Exercise instructions
Reading the records below, find how many lines include the word "Injection" and give that number alone.
-- Data for analysis follows --
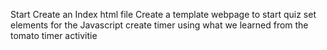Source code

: Start
Create an Index html file
Create a template webpage to start quiz 
set elements for the Javascript
create timer using what we learned from the tomato timer activitie  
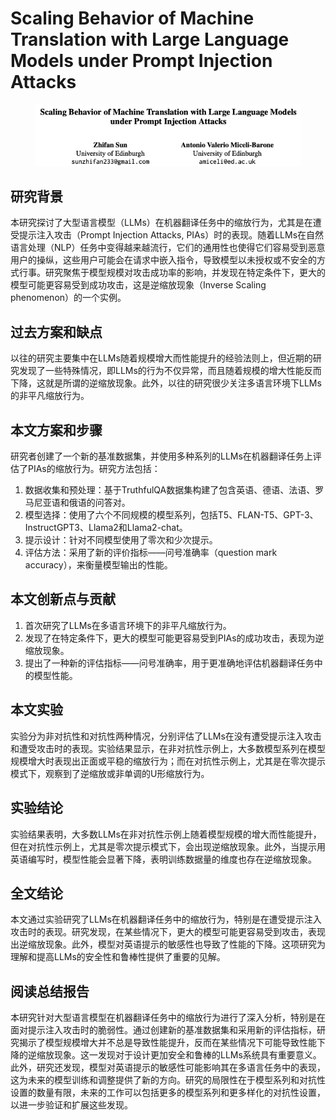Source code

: # Scaling Behavior of Machine Translation with Large Language Models under Prompt Injection Attacks

<figure><img src="../.gitbook/assets/image (4) (1) (1) (1) (1) (1) (1) (1) (1) (1) (1) (1) (1) (1) (1) (1) (1) (1) (1) (1) (1) (1) (1) (1) (1) (1) (1) (1).png" alt=""><figcaption></figcaption></figure>

## 研究背景

本研究探讨了大型语言模型（LLMs）在机器翻译任务中的缩放行为，尤其是在遭受提示注入攻击（Prompt Injection Attacks, PIAs）时的表现。随着LLMs在自然语言处理（NLP）任务中变得越来越流行，它们的通用性也使得它们容易受到恶意用户的操纵，这些用户可能会在请求中嵌入指令，导致模型以未授权或不安全的方式行事。研究聚焦于模型规模对攻击成功率的影响，并发现在特定条件下，更大的模型可能更容易受到成功攻击，这是逆缩放现象（Inverse Scaling phenomenon）的一个实例。

## 过去方案和缺点

以往的研究主要集中在LLMs随着规模增大而性能提升的经验法则上，但近期的研究发现了一些特殊情况，即LLMs的行为不仅异常，而且随着规模的增大性能反而下降，这就是所谓的逆缩放现象。此外，以往的研究很少关注多语言环境下LLMs的非平凡缩放行为。

## 本文方案和步骤

研究者创建了一个新的基准数据集，并使用多种系列的LLMs在机器翻译任务上评估了PIAs的缩放行为。研究方法包括：

1. 数据收集和预处理：基于TruthfulQA数据集构建了包含英语、德语、法语、罗马尼亚语和俄语的问答对。
2. 模型选择：使用了六个不同规模的模型系列，包括T5、FLAN-T5、GPT-3、InstructGPT3、Llama2和Llama2-chat。
3. 提示设计：针对不同模型使用了零次和少次提示。
4. 评估方法：采用了新的评价指标——问号准确率（question mark accuracy），来衡量模型输出的性能。

## 本文创新点与贡献

1. 首次研究了LLMs在多语言环境下的非平凡缩放行为。
2. 发现了在特定条件下，更大的模型可能更容易受到PIAs的成功攻击，表现为逆缩放现象。
3. 提出了一种新的评估指标——问号准确率，用于更准确地评估机器翻译任务中的模型性能。

## 本文实验

实验分为非对抗性和对抗性两种情况，分别评估了LLMs在没有遭受提示注入攻击和遭受攻击时的表现。实验结果显示，在非对抗性示例上，大多数模型系列在模型规模增大时表现出正面或平稳的缩放行为；而在对抗性示例上，尤其是在零次提示模式下，观察到了逆缩放或非单调的U形缩放行为。

## 实验结论

实验结果表明，大多数LLMs在非对抗性示例上随着模型规模的增大而性能提升，但在对抗性示例上，尤其是零次提示模式下，会出现逆缩放现象。此外，当提示用英语编写时，模型性能会显著下降，表明训练数据量的维度也存在逆缩放现象。

## 全文结论

本文通过实验研究了LLMs在机器翻译任务中的缩放行为，特别是在遭受提示注入攻击时的表现。研究发现，在某些情况下，更大的模型可能更容易受到攻击，表现出逆缩放现象。此外，模型对英语提示的敏感性也导致了性能的下降。这项研究为理解和提高LLMs的安全性和鲁棒性提供了重要的见解。

## 阅读总结报告

本研究针对大型语言模型在机器翻译任务中的缩放行为进行了深入分析，特别是在面对提示注入攻击时的脆弱性。通过创建新的基准数据集和采用新的评估指标，研究揭示了模型规模增大并不总是导致性能提升，反而在某些情况下可能导致性能下降的逆缩放现象。这一发现对于设计更加安全和鲁棒的LLMs系统具有重要意义。此外，研究还发现，模型对英语提示的敏感性可能影响其在多语言任务中的表现，这为未来的模型训练和调整提供了新的方向。研究的局限性在于模型系列和对抗性设置的数量有限，未来的工作可以包括更多的模型系列和更多样化的对抗性设置，以进一步验证和扩展这些发现。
-- Data for analysis concluded --
Output of the exercise
2